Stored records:
-------------------------

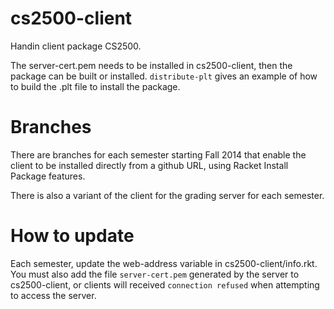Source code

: cs2500-client
==========

Handin client package CS2500. 

The server-cert.pem needs to be installed in cs2500-client, then the package can be built or installed. `distribute-plt` gives an example of how to build the .plt file to install the package.

# Branches
There are branches for each semester starting Fall 2014 that enable the client to be installed directly from a github URL, using Racket Install Package features.

There is also a variant of the client for the grading server for each semester.

# How to update
Each semester, update the web-address variable in cs2500-client/info.rkt. You must also add the file `server-cert.pem` generated by the server to cs2500-client, or clients will received `connection refused` when attempting to access the server.

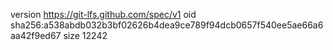 version https://git-lfs.github.com/spec/v1
oid sha256:a538abdb032b3bf02626b4dea9ce789f94dcb0657f540ee5ae66a6aa42f9ed67
size 12242
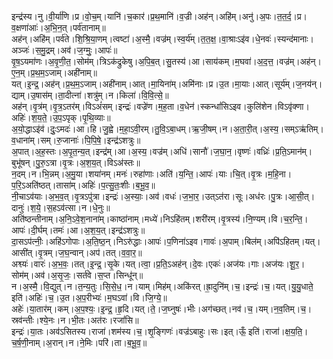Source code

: 

  
इन्द्र॑स्य।नु।वी॒र्या॑णि।प्र।वो॒च॒म्।यानि॑।च॒कार॑।प्र॒थ॒मानि॑।व॒ज्री।अह॑न्।अहि॑म्।अनु॑।अ॒पः।त॒त॒र्द॒।प्र।व॒क्षणा॑आः॑।अ॒भि॒न॒त्।पर्व॑तानाम्॥  
अह॑न्।अहि॑म्।पर्व॑ते।शि॒श्रि॒या॒णम्।त्वष्टा॑।अ॒स्मै॒।वज्र॑म्।स्व॒र्य॑म्।त॒त॒क्ष॒।वा॒श्राःऽइ॑व।धे॒नवः॑।स्यन्द॑मानाः।अञ्जः॑।स॒मु॒द्रम्।अव॑।ज॒ग्मुः॒।आपः॑॥  
वृ॒ष॒ऽयमा॑णः।अ॒वृ॒णी॒त॒।सोम॑म्।त्रिऽक॑द्रुकेषु।अ॒पि॒ब॒त्।सु॒तस्य॑।आ।साय॑कम्।म॒घवा॑।अ॒द॒त्त॒।वज्र॑म्।अह॑न्।ए॒न॒म्।प्र॒थ॒म॒ऽजाम्।अही॑नाम्॥  
यत्।इ॒न्द्र॒।अह॑न्।प्र॒थ॒म॒ऽजाम्।अही॑नाम्।आत्।मा॒यिना॑म्।अमि॑नाः।प्र।उ॒त।मा॒याः।आत्।सूर्य॑म्।ज॒नय॑न्।द्याम्।उ॒षास॑म्।ता॒दीत्ना॑।शत्रु॑म्।न।किला॑।वि॒वि॒त्से॒॥  
अह॑न्।वृ॒त्र॑म्।वृ॒त्र॒ऽतर॑म्।विऽअं॑सम्।इन्द्रः॑।वज्रे॑ण।म॒ह॒ता।व॒धेन॑।स्कन्धां॑सिऽइव।कुलि॑शेन।विऽवृ॑क्णा।अहिः॑।श॒य॒ते॒।उ॒प॒ऽपृक्।पृ॒थि॒व्याः॥  
अ॒यो॒द्धाऽइ॑व॑।दुः॒ऽमदः॑।आ।हि।जु॒ह्वे।म॒हा॒ऽवी॒रम्।तु॒वि॒ऽबा॒धम्।ऋ॒जी॒षम्।न।अ॒ता॒री॒त्।अ॒स्य॒।सम्ऽऋ॑तिम्।व॒धाना॑म्।सम्।रु॒जानाः॑।पि॒पि॒षे॒।इन्द्र॑ऽशत्रुः॥  
अ॒पात्।अ॒ह॒स्तः।अ॒पृ॒त॒न्य॒त्।इन्द्र॑म्।आ।अ॒स्य॒।वज्र॑म्।अधि॑।सानौ॑।ज॒घा॒न॒।वृष्णः॑।वध्रिः॑।प्र॒ति॒ऽमान॑म्।बुभू॑षन्।पु॒रु॒ऽत्रा।वृ॒त्रः।अ॒श॒य॒त्।विऽअ॑स्तः॥  
न॒दम्।न।भि॒न्नम्।अ॒मु॒या।शया॑नम्।मनः॑।रुहा॑णाः।अति॑।य॒न्ति॒।आपः॑।याः।चि॒त्।वृ॒त्रः।म॒हि॒ना।प॒रि॒ऽअति॑ष्ठत्।तासा॑म्।अहिः॑।प॒त्सु॒तः॒शीः।ब॒भू॒व॒॥  
नी॒चाऽव॑याः।अ॒भ॒व॒त्।वृ॒त्रऽपु॑त्रा।इन्द्रः॑।अ॒स्याः॒।अव॑।वधः॑।ज॒भा॒र॒।उत्ऽत॑रा।सूः।अध॑रः।पु॒त्रः।आ॒सी॒त्।दानुः॑।श॒ये॒।स॒हऽव॑त्सा।न।धे॒नुः॥  
अति॑ष्ठन्तीनाम्।अ॒नि॒ऽवे॒श॒नाना॑म्।काष्ठा॑नाम्।मध्ये॑।निऽहि॑तम्।शरी॑रम्।वृ॒त्रस्य॑।नि॒ण्यम्।वि।च॒र॒न्ति॒।आपः॑।दी॒र्घम्।तमः॑।आ।अ॒श॒य॒त्।इन्द्र॑ऽशत्रुः॥  
दा॒सऽप॑त्नीः॒।अहि॑ऽगोपाः।अ॒ति॒ष्ठ॒न्।निऽरु॑द्धाः।आपः॑।प॒णिना॑ऽइव।गावः॑।अ॒पाम्।बिल॑म्।अपि॑ऽहितम्।यत्।आसी॑त्।वृ॒त्रम्।ज॒घ॒न्वान्।अप॑।तत्।व॒वा॒र॒॥  
अश्व्यः॑।वारः॑।अ॒भ॒वः॒।तत्।इ॒न्द्र॒।सृ॒के।यत्।त्वा॒।प्र॒ति॒ऽअह॑न्।दे॒वः।एकः॑।अज॑यः।गाः।अज॑यः।शू॒र॒।सोम॑म्।अव॑।अ॒सृ॒जः॒।सर्त॑वे।स॒प्त।सिन्धू॑न्॥  
न।अ॒स्मै॒।वि॒द्युत्।न।त॒न्य॒तुः।सि॒से॒ध॒।न।याम्।मिह॑म्।अकि॑रत्।ह्रा॒दुनि॑म्।च॒।इन्द्रः॑।च॒।यत्।यु॒यु॒धाते॒ इति॑।अहिः॑।च॒।उ॒त।अ॒प॒रीभ्यः॑।म॒घऽवा॑।वि।जि॒ग्ये॒॥  
अहेः॑।या॒तार॑म्।कम्।अ॒प॒श्यः॒।इ॒न्द्र॒।हृ॒दि।यत्।ते॒।ज॒घ्नुषः॑।भीः।अग॑च्छत्।नव॑।च॒।यम्।न॒व॒तिम्।च॒।स्रव॑न्तीः।श्ये॒नः।न।भी॒तः।अत॑रः।रजां॑सि॥  
इन्द्रः॑।या॒तः।अव॑ऽसितस्य।राजा॑।शम॑स्य।च॒।शृ॒ङ्गिणः॑।वज्र॑ऽबाहुः।सः।इत्।ऊँ॒ इति॑।राजा॑।क्ष॒य॒ति॒।च॒र्ष॒णी॒नाम्।अ॒रान्।न।ने॒मिः।परि॑।ता।ब॒भू॒व॒॥  

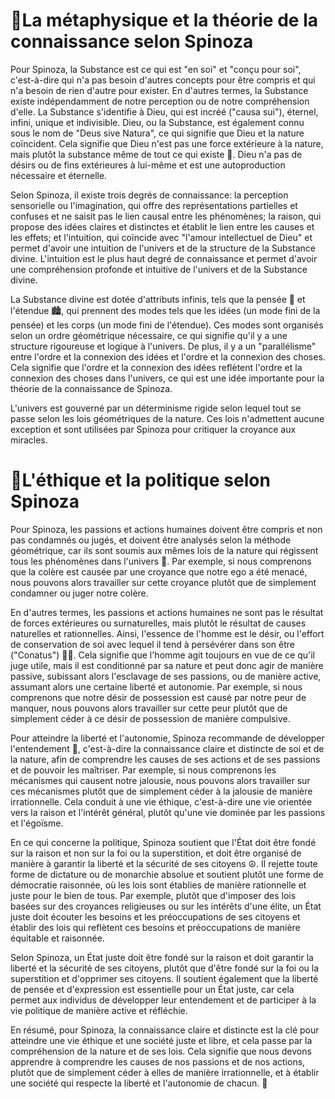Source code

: # 🧐La métaphysique et la théorie de la connaissance selon Spinoza
Pour Spinoza, la Substance est ce qui est "en soi" et "conçu pour soi", c'est-à-dire qui n'a pas besoin d'autres concepts pour être compris et qui n'a besoin de rien d'autre pour exister. En d'autres termes, la Substance existe indépendamment de notre perception ou de notre compréhension d'elle. La Substance s'identifie à Dieu, qui est incréé ("causa sui"), éternel, infini, unique et indivisible. Dieu, ou la Substance, est également connu sous le nom de "Deus sive Natura", ce qui signifie que Dieu et la nature coïncident. Cela signifie que Dieu n'est pas une force extérieure à la nature, mais plutôt la substance même de tout ce qui existe 🌌. Dieu n'a pas de désirs ou de fins extérieures à lui-même et est une autoproduction nécessaire et éternelle.

Selon Spinoza, il existe trois degrés de connaissance: la perception sensorielle ou l'imagination, qui offre des représentations partielles et confuses et ne saisit pas le lien causal entre les phénomènes; la raison, qui propose des idées claires et distinctes et établit le lien entre les causes et les effets; et l'intuition, qui coïncide avec "l'amour intellectuel de Dieu" et permet d'avoir une intuition de l'univers et de la structure de la Substance divine. L'intuition est le plus haut degré de connaissance et permet d'avoir une compréhension profonde et intuitive de l'univers et de la Substance divine.

La Substance divine est dotée d'attributs infinis, tels que la pensée 💭 et l'étendue 🏙, qui prennent des modes tels que les idées (un mode fini de la pensée) et les corps (un mode fini de l'étendue). Ces modes sont organisés selon un ordre géométrique nécessaire, ce qui signifie qu'il y a une structure rigoureuse et logique à l'univers. De plus, il y a un "parallélisme" entre l'ordre et la connexion des idées et l'ordre et la connexion des choses. Cela signifie que l'ordre et la connexion des idées reflètent l'ordre et la connexion des choses dans l'univers, ce qui est une idée importante pour la théorie de la connaissance de Spinoza.

L'univers est gouverné par un déterminisme rigide selon lequel tout se passe selon les lois géométriques de la nature. Ces lois n'admettent aucune exception et sont utilisées par Spinoza pour critiquer la croyance aux miracles.

# 💭L'éthique et la politique selon Spinoza
Pour Spinoza, les passions et actions humaines doivent être compris et non pas condamnés ou jugés, et doivent être analysés selon la méthode géométrique, car ils sont soumis aux mêmes lois de la nature qui régissent tous les phénomènes dans l'univers 🌌. Par exemple, si nous comprenons que la colère est causée par une croyance que notre ego a été menacé, nous pouvons alors travailler sur cette croyance plutôt que de simplement condamner ou juger notre colère.

En d'autres termes, les passions et actions humaines ne sont pas le résultat de forces extérieures ou surnaturelles, mais plutôt le résultat de causes naturelles et rationnelles. Ainsi, l'essence de l'homme est le désir, ou l'effort de conservation de soi avec lequel il tend à persévérer dans son être ("Conatus") 🐱‍🏍. Cela signifie que l'homme agit toujours en vue de ce qu'il juge utile, mais il est conditionné par sa nature et peut donc agir de manière passive, subissant alors l'esclavage de ses passions, ou de manière active, assumant alors une certaine liberté et autonomie. Par exemple, si nous comprenons que notre désir de possession est causé par notre peur de manquer, nous pouvons alors travailler sur cette peur plutôt que de simplement céder à ce désir de possession de manière compulsive.

Pour atteindre la liberté et l'autonomie, Spinoza recommande de développer l'entendement 🧠, c'est-à-dire la connaissance claire et distincte de soi et de la nature, afin de comprendre les causes de ses actions et de ses passions et de pouvoir les maîtriser. Par exemple, si nous comprenons les mécanismes qui causent notre jalousie, nous pouvons alors travailler sur ces mécanismes plutôt que de simplement céder à la jalousie de manière irrationnelle. Cela conduit à une vie éthique, c'est-à-dire une vie orientée vers la raison et l'intérêt général, plutôt qu'une vie dominée par les passions et l'égoïsme.

En ce qui concerne la politique, Spinoza soutient que l'État doit être fondé sur la raison et non sur la foi ou la superstition, et doit être organisé de manière à garantir la liberté et la sécurité de ses citoyens ☮. Il rejette toute forme de dictature ou de monarchie absolue et soutient plutôt une forme de démocratie raisonnée, où les lois sont établies de manière rationnelle et juste pour le bien de tous. Par exemple, plutôt que d'imposer des lois basées sur des croyances religieuses ou sur les intérêts d'une élite, un État juste doit écouter les besoins et les préoccupations de ses citoyens et établir des lois qui reflètent ces besoins et préoccupations de manière équitable et raisonnée.

Selon Spinoza, un État juste doit être fondé sur la raison et doit garantir la liberté et la sécurité de ses citoyens, plutôt que d'être fondé sur la foi ou la superstition et d'opprimer ses citoyens. Il soutient également que la liberté de pensée et d'expression est essentielle pour un État juste, car cela permet aux individus de développer leur entendement et de participer à la vie politique de manière active et réfléchie.

En résumé, pour Spinoza, la connaissance claire et distincte est la clé pour atteindre une vie éthique et une société juste et libre, et cela passe par la compréhension de la nature et de ses lois. Cela signifie que nous devons apprendre à comprendre les causes de nos passions et de nos actions, plutôt que de simplement céder à elles de manière irrationnelle, et à établir une société qui respecte la liberté et l'autonomie de chacun. 🤔
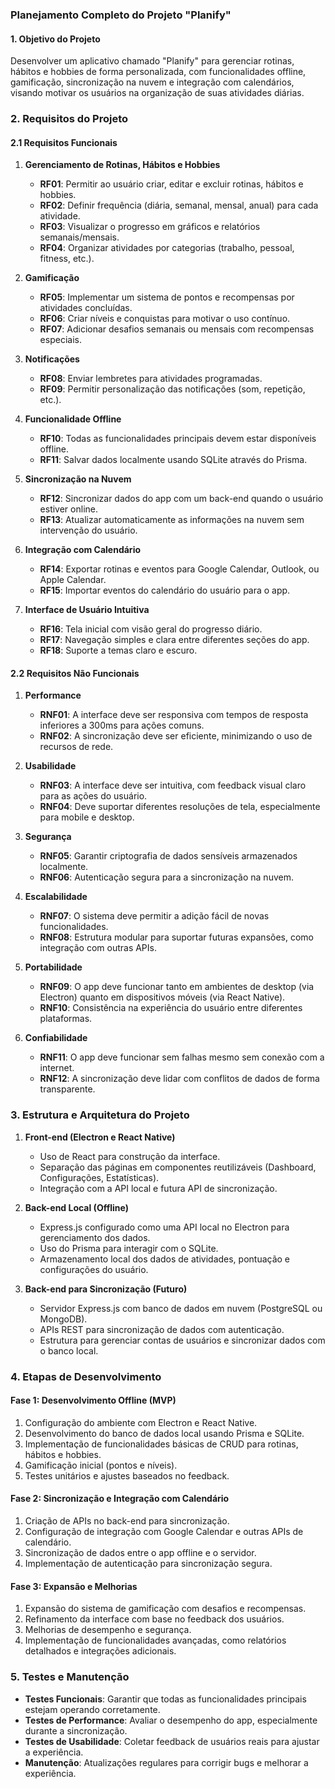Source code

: ### **Planejamento Completo do Projeto "Planify"**

#### **1. Objetivo do Projeto**

Desenvolver um aplicativo chamado "Planify" para gerenciar rotinas, hábitos e hobbies de forma personalizada, com funcionalidades offline, gamificação, sincronização na nuvem e integração com calendários, visando motivar os usuários na organização de suas atividades diárias.

### **2. Requisitos do Projeto**

#### **2.1 Requisitos Funcionais**

1. **Gerenciamento de Rotinas, Hábitos e Hobbies**

   - **RF01**: Permitir ao usuário criar, editar e excluir rotinas, hábitos e hobbies.
   - **RF02**: Definir frequência (diária, semanal, mensal, anual) para cada atividade.
   - **RF03**: Visualizar o progresso em gráficos e relatórios semanais/mensais.
   - **RF04**: Organizar atividades por categorias (trabalho, pessoal, fitness, etc.).

2. **Gamificação**

   - **RF05**: Implementar um sistema de pontos e recompensas por atividades concluídas.
   - **RF06**: Criar níveis e conquistas para motivar o uso contínuo.
   - **RF07**: Adicionar desafios semanais ou mensais com recompensas especiais.

3. **Notificações**

   - **RF08**: Enviar lembretes para atividades programadas.
   - **RF09**: Permitir personalização das notificações (som, repetição, etc.).

4. **Funcionalidade Offline**

   - **RF10**: Todas as funcionalidades principais devem estar disponíveis offline.
   - **RF11**: Salvar dados localmente usando SQLite através do Prisma.

5. **Sincronização na Nuvem**

   - **RF12**: Sincronizar dados do app com um back-end quando o usuário estiver online.
   - **RF13**: Atualizar automaticamente as informações na nuvem sem intervenção do usuário.

6. **Integração com Calendário**

   - **RF14**: Exportar rotinas e eventos para Google Calendar, Outlook, ou Apple Calendar.
   - **RF15**: Importar eventos do calendário do usuário para o app.

7. **Interface de Usuário Intuitiva**
   - **RF16**: Tela inicial com visão geral do progresso diário.
   - **RF17**: Navegação simples e clara entre diferentes seções do app.
   - **RF18**: Suporte a temas claro e escuro.

#### **2.2 Requisitos Não Funcionais**

1. **Performance**

   - **RNF01**: A interface deve ser responsiva com tempos de resposta inferiores a 300ms para ações comuns.
   - **RNF02**: A sincronização deve ser eficiente, minimizando o uso de recursos de rede.

2. **Usabilidade**

   - **RNF03**: A interface deve ser intuitiva, com feedback visual claro para as ações do usuário.
   - **RNF04**: Deve suportar diferentes resoluções de tela, especialmente para mobile e desktop.

3. **Segurança**

   - **RNF05**: Garantir criptografia de dados sensíveis armazenados localmente.
   - **RNF06**: Autenticação segura para a sincronização na nuvem.

4. **Escalabilidade**

   - **RNF07**: O sistema deve permitir a adição fácil de novas funcionalidades.
   - **RNF08**: Estrutura modular para suportar futuras expansões, como integração com outras APIs.

5. **Portabilidade**

   - **RNF09**: O app deve funcionar tanto em ambientes de desktop (via Electron) quanto em dispositivos móveis (via React Native).
   - **RNF10**: Consistência na experiência do usuário entre diferentes plataformas.

6. **Confiabilidade**
   - **RNF11**: O app deve funcionar sem falhas mesmo sem conexão com a internet.
   - **RNF12**: A sincronização deve lidar com conflitos de dados de forma transparente.

### **3. Estrutura e Arquitetura do Projeto**

1. **Front-end (Electron e React Native)**

   - Uso de React para construção da interface.
   - Separação das páginas em componentes reutilizáveis (Dashboard, Configurações, Estatísticas).
   - Integração com a API local e futura API de sincronização.

2. **Back-end Local (Offline)**

   - Express.js configurado como uma API local no Electron para gerenciamento dos dados.
   - Uso do Prisma para interagir com o SQLite.
   - Armazenamento local dos dados de atividades, pontuação e configurações do usuário.

3. **Back-end para Sincronização (Futuro)**
   - Servidor Express.js com banco de dados em nuvem (PostgreSQL ou MongoDB).
   - APIs REST para sincronização de dados com autenticação.
   - Estrutura para gerenciar contas de usuários e sincronizar dados com o banco local.

### **4. Etapas de Desenvolvimento**

#### **Fase 1: Desenvolvimento Offline (MVP)**

1. Configuração do ambiente com Electron e React Native.
2. Desenvolvimento do banco de dados local usando Prisma e SQLite.
3. Implementação de funcionalidades básicas de CRUD para rotinas, hábitos e hobbies.
4. Gamificação inicial (pontos e níveis).
5. Testes unitários e ajustes baseados no feedback.

#### **Fase 2: Sincronização e Integração com Calendário**

1. Criação de APIs no back-end para sincronização.
2. Configuração de integração com Google Calendar e outras APIs de calendário.
3. Sincronização de dados entre o app offline e o servidor.
4. Implementação de autenticação para sincronização segura.

#### **Fase 3: Expansão e Melhorias**

1. Expansão do sistema de gamificação com desafios e recompensas.
2. Refinamento da interface com base no feedback dos usuários.
3. Melhorias de desempenho e segurança.
4. Implementação de funcionalidades avançadas, como relatórios detalhados e integrações adicionais.

### **5. Testes e Manutenção**

- **Testes Funcionais**: Garantir que todas as funcionalidades principais estejam operando corretamente.
- **Testes de Performance**: Avaliar o desempenho do app, especialmente durante a sincronização.
- **Testes de Usabilidade**: Coletar feedback de usuários reais para ajustar a experiência.
- **Manutenção**: Atualizações regulares para corrigir bugs e melhorar a experiência.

-------------------------

__Your goal__.
Only the lines containing the string "outras" are needed; pull them out of the records.

__Solution__.
   - **RNF08**: Estrutura modular para suportar futuras expansões, como integração com outras APIs.
2. Configuração de integração com Google Calendar e outras APIs de calendário.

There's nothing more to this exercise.